Please check with your health care professional before taking these. Ibuprofen, diclofenac and naproxen are all considered safe in breastfeeding for short periods of time.
Anti-inflammatories can be taken in conjunction with other (different) pain medications, however it is important to only take one anti-inflammatory at once.
Stronger pain relief
If your pain is not adequately controlled by a combination of paracetamol and an anti-inflammatory, you doctor may consider prescribing an opioid. Opioids are a type of strong pain reliever used for moderate to severe pain.

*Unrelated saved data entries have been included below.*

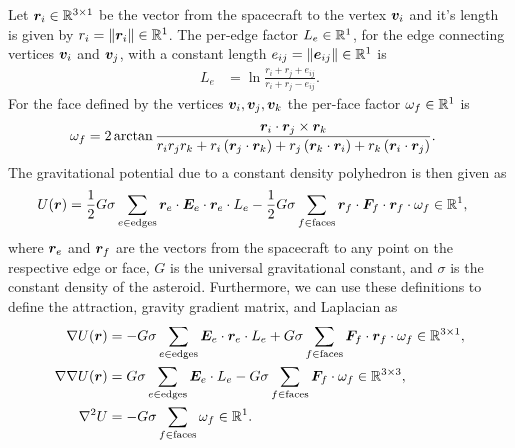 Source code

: Let \( \bm{r}_i \in \mathbb{R}^{3 \times 1} \) be the vector from the spacecraft to the vertex \( \bm{v}_i \) and it's length is given by \( r_i = \left\| \bm{r}_i \right\| \in \mathbb{R}^{1} \).
The per-edge factor \( L_e \in \mathbb{R}^{1}\), for the edge connecting vertices \( \bm{v}_i \) and \( \bm{v}_j \), with a constant length \( e_{ij} = \left\| \bm{e}_{ij} \right\| \in \mathbb{R}^1\) is
\begin{align}\label{eq:edge_factor}
    L_e &= \ln \frac{r_i + r_j + e_{ij}}{r_i + r_j - e_{ij}}.
\end{align}
For the face defined by the vertices \( \bm{v}_i, \bm{v}_j, \bm{v}_k \) the per-face factor \( \omega_f \in \mathbb{R}^{1} \) is
\begin{align}\label{eq:face_factor}
    \omega_f &= 2 \arctan \frac{\bm{r}_i \cdot \bm{r}_j \times \bm{r}_k}{r_i r_j r_k + r_i \left( \bm{r}_j \cdot \bm{r}_k \right) + r_j \left( \bm{r}_k \cdot \bm{r}_i \right) + r_k \left( \bm{r}_i \cdot \bm{r}_j \right)}.
\end{align}
The gravitational potential due to a constant density polyhedron is then given as
\begin{align}\label{eq:potential}
    U(\bm{r}) &= \frac{1}{2} G \sigma \sum_{e \in \text{edges}} \bm{r}_e \cdot \bm{E}_e \cdot \bm{r}_e \cdot L_e - \frac{1}{2}G \sigma \sum_{f \in \text{faces}} \bm{r}_f \cdot \bm{F}_f \cdot \bm{r}_f \cdot \omega_f \in \mathbb{R}^1,
\end{align}
where \( \bm{r}_e\) and \(\bm{r}_f \) are the vectors from the spacecraft to any point on the respective edge or face, \( G\) is the universal gravitational constant, and \( \sigma \) is the constant density of the asteroid.
Furthermore, we can use these definitions to define the attraction, gravity gradient matrix, and Laplacian as
\begin{align}
    \nabla U ( \bm{r} ) &= -G \sigma \sum_{e \in \text{edges}} \bm{E}_e \cdot \bm{r}_e \cdot L_e + G \sigma \sum_{f \in \text{faces}} \bm{F}_f \cdot \bm{r}_f \cdot \omega_f \in \mathbb{R}^{3 \times 1} , \label{eq:attraction}\\
    \nabla \nabla U ( \bm{r} ) &= G \sigma \sum_{e \in \text{edges}} \bm{E}_e  \cdot L_e - G \sigma \sum_{f \in \text{faces}} \bm{F}_f \cdot \omega_f \in \mathbb{R}^{3 \times 3}, \label{eq:gradient_matrix}\\
    \nabla^2 U &= -G \sigma \sum_{f \in \text{faces}}  \omega_f \in \mathbb{R}^1.\label{eq:laplacian}
\end{align}

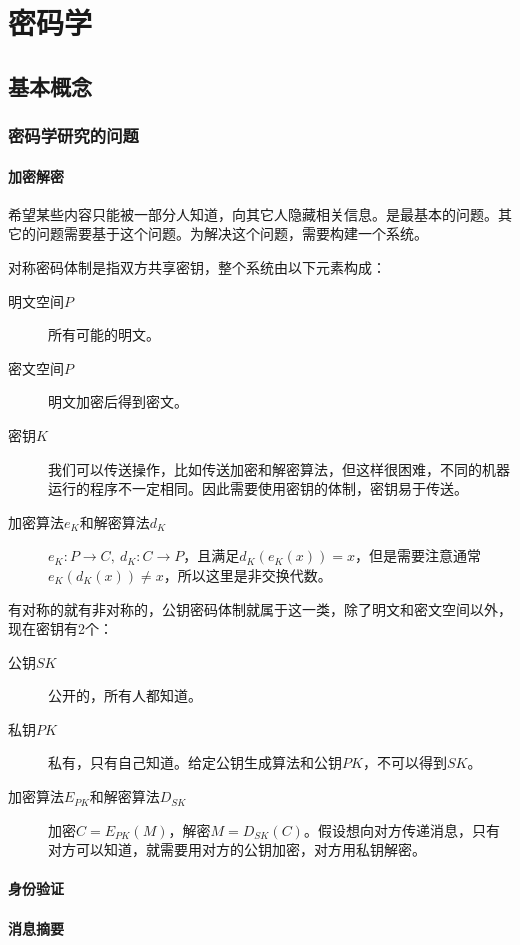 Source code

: \chapter{密码学}
\section{基本概念}
\subsection{密码学研究的问题}
\subsubsection{加密解密}
希望某些内容只能被一部分人知道，向其它人隐藏相关信息。是最基本的问题。其它的问题需要基于这个问题。为解决这个问题，需要构建一个系统。

对称密码体制是指双方共享密钥，整个系统由以下元素构成：

\begin{description}
\item[明文空间$P$] 所有可能的明文。
\item[密文空间$P$] 明文加密后得到密文。
\item[密钥$K$] 我们可以传送操作，比如传送加密和解密算法，但这样很困难，不同的机器运行的程序不一定相同。因此需要使用密钥的体制，密钥易于传送。
\item[加密算法$e_K$和解密算法$d_K$] $e_K: P\rightarrow C,\ d_K: C\rightarrow P$，且满足$d_K(e_K(x))=x$，但是需要注意通常$e_K(d_K(x))\neq x$，所以这里是非交换代数。
\end{description}

有对称的就有非对称的，公钥密码体制就属于这一类，除了明文和密文空间以外，现在密钥有2个：
\begin{description}
\item[公钥$SK$] 公开的，所有人都知道。
\item[私钥$PK$] 私有，只有自己知道。给定公钥生成算法和公钥$PK$，不可以得到$SK$。
\item[加密算法$E_{PK}$和解密算法$D_{SK}$] 加密$C=E_{PK}(M)$，解密$M=D_{SK}(C)$。假设想向对方传递消息，只有对方可以知道，就需要用对方的公钥加密，对方用私钥解密。
\end{description}
\subsubsection{身份验证}

\subsubsection{消息摘要}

Codeine, oxybodone, tramadol and dextropopoxyphene are all examples of opioids. Not all opioids are safe in breastfeeding and it is important to check with your health care professional before taking. Drowsiness and constipation are two common side effects from opioids.
Things to remember
- Pain management is important for both your health, recovery and your baby’s care.
- Many medications are safe to take while breastfeeding.
- To minimise the amount of medication that enters your breastmilk and passes to your baby, feed your baby immediately before taking medication if possible.
- If your pain persists, or if you have any queries, consult your health care professional.
- A Consumer Medicines Information (CMI) leaflet may provide useful information.
Please note: this is not intended, nor should it be relied on, as a substitute for medical or other professional advice.